Verso la booking economy e le prenotazioni.

Nella nuova normalità saranno ancora vietati assembramenti di persone. Non succederà più di condividere il salone con altre dieci persone in attesa per la piega, il lavaggio dei capelli non avverrà più su una poltroncina fianco a fianco con un altro cliente, impensabile usufruire di servizi estetici nella stessa cabina. In questo nuovo scenario l’unico modo per assicurarsi un appuntamento sarà la prenotazione, online o per telefono.

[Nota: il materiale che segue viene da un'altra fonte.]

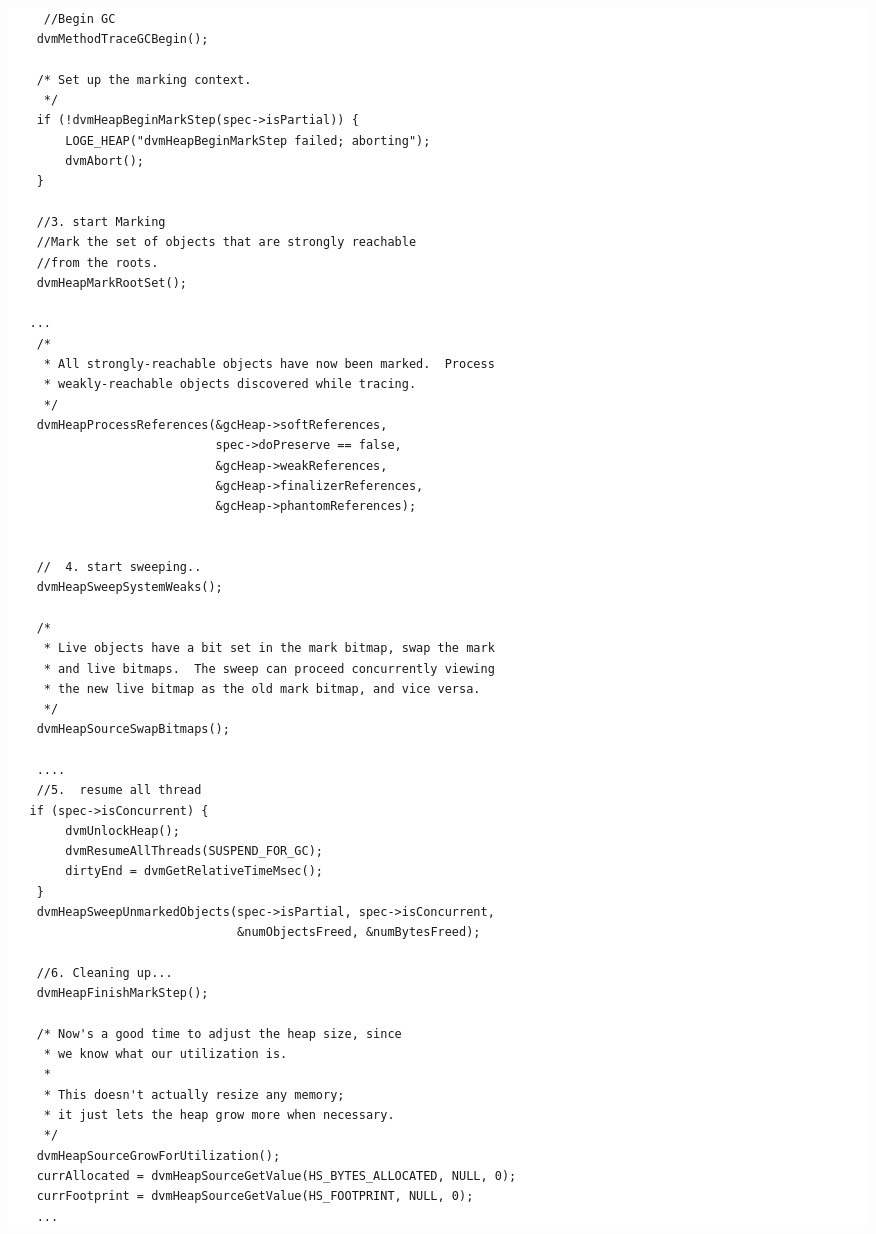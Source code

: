 	     //Begin GC
	    dvmMethodTraceGCBegin();
	
	    /* Set up the marking context.
	     */
	    if (!dvmHeapBeginMarkStep(spec->isPartial)) {
	        LOGE_HEAP("dvmHeapBeginMarkStep failed; aborting");
	        dvmAbort();
	    }
	
	    //3. start Marking
	    //Mark the set of objects that are strongly reachable 
	    //from the roots.  
	    dvmHeapMarkRootSet();
	
	   ... 
	    /*
	     * All strongly-reachable objects have now been marked.  Process
	     * weakly-reachable objects discovered while tracing.
	     */
	    dvmHeapProcessReferences(&gcHeap->softReferences,
	                             spec->doPreserve == false,
	                             &gcHeap->weakReferences,
	                             &gcHeap->finalizerReferences,
	                             &gcHeap->phantomReferences);
	
	
	    //  4. start sweeping.. 
	    dvmHeapSweepSystemWeaks();
	
	    /*
	     * Live objects have a bit set in the mark bitmap, swap the mark
	     * and live bitmaps.  The sweep can proceed concurrently viewing
	     * the new live bitmap as the old mark bitmap, and vice versa.
	     */
	    dvmHeapSourceSwapBitmaps();
	
		....
		//5.  resume all thread 
	   if (spec->isConcurrent) {
	        dvmUnlockHeap();
	        dvmResumeAllThreads(SUSPEND_FOR_GC);
	        dirtyEnd = dvmGetRelativeTimeMsec();
	    }
	    dvmHeapSweepUnmarkedObjects(spec->isPartial, spec->isConcurrent,
	                                &numObjectsFreed, &numBytesFreed);

        //6. Cleaning up... 
	    dvmHeapFinishMarkStep();
	     
	    /* Now's a good time to adjust the heap size, since
	     * we know what our utilization is.
	     *
	     * This doesn't actually resize any memory;
	     * it just lets the heap grow more when necessary.
	     */	     
	    dvmHeapSourceGrowForUtilization();	
	    currAllocated = dvmHeapSourceGetValue(HS_BYTES_ALLOCATED, NULL, 0);
	    currFootprint = dvmHeapSourceGetValue(HS_FOOTPRINT, NULL, 0);
	    ...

Dal parrucchiere anche la sera.

Parola d’ordine: flessibilità. In una nuova quotidianità in cui saranno indubbiamente meno i clienti serviti ogni ora, sarà imprescindibile uno sforzo da parte dei centri di bellezza nel dilatare gli orari di apertura. La gestione delle prenotazioni e la capacità dei saloni di riorganizzarsi e ridistribuire il flusso di clienti lungo fasce più ampie della giornata o in giorni della settimana meno affollati, costituirà un elemento determinante per superare la crisi. Quanto alle preferenze degli utenti, in uno scenario di maggiore flessibilità richiesta anche a questi ultimi, è chiara la preferenza delle fasce orarie serali rispetto a quelle mattutine.

Nuove politiche di prezzo.

La piega costerà di più? Forse, soprattutto se ci si vorrà assicurare uno degli appuntamenti più ambiti, il venerdì o il sabato. Il 9% dei saloni ha dichiarato di essere pronto a rivedere al rialzo il proprio listino, ma monetizzare in base agli slot più richiesti non sarà così semplice: se nel 40% dei casi gli utenti intervistati, pur di garantirsi un posto in salone, si dichiarano disponibili ad accettare nuove disponibilità di orario, solo il 4% si dice disposto ad accettare un piccolo sovrapprezzo per garantirsi un posto nelle fasce orarie preferite. Promozioni a cui gli utenti si dimostrano sensibili: più di 1 su 3 (35%) dichiara che sarebbe felice di acquistare e pagare in anticipo pacchetti o abbonamenti con sconti interessanti per aiutare i saloni di bellezza sul fronte della liquidità, garantendosi in anticipo trattamenti a prezzi scontati.

Far squadra per sopravvivere.

Prima del coronavirus in Italia c’erano, a fronte di circa 60 milioni di abitanti, 95.000 centri di bellezza. Uno scenario possibile per il mondo beauty potrebbe ricalcare le orme le orme di quanto già avvenuto in altre esperienze, come quella del coworking. I saloni potrebbero infatti decidere di condividere spazi più grandi, mettendo a disposizione team più numerosi e capaci di coprire fasce orarie più ampie. Questo anche per far fronte all’inevitabile crollo del fatturato causato dalla quarantena: il 58% dei saloni ritiene che per tornare a livelli di fatturato precedenti alla crisi sanitaria saranno necessari più di 4 mesi dalla fine del lockdown. Inoltre, il 9% dei titolari intervistati sostiene di aver già dovuto ridurre il personale e un ulteriore 18% sta pensando di farlo. Insomma, riservare il trattamento in un ampio spazio, in cui turnano più professionisti, potrebbe diventare la prassi.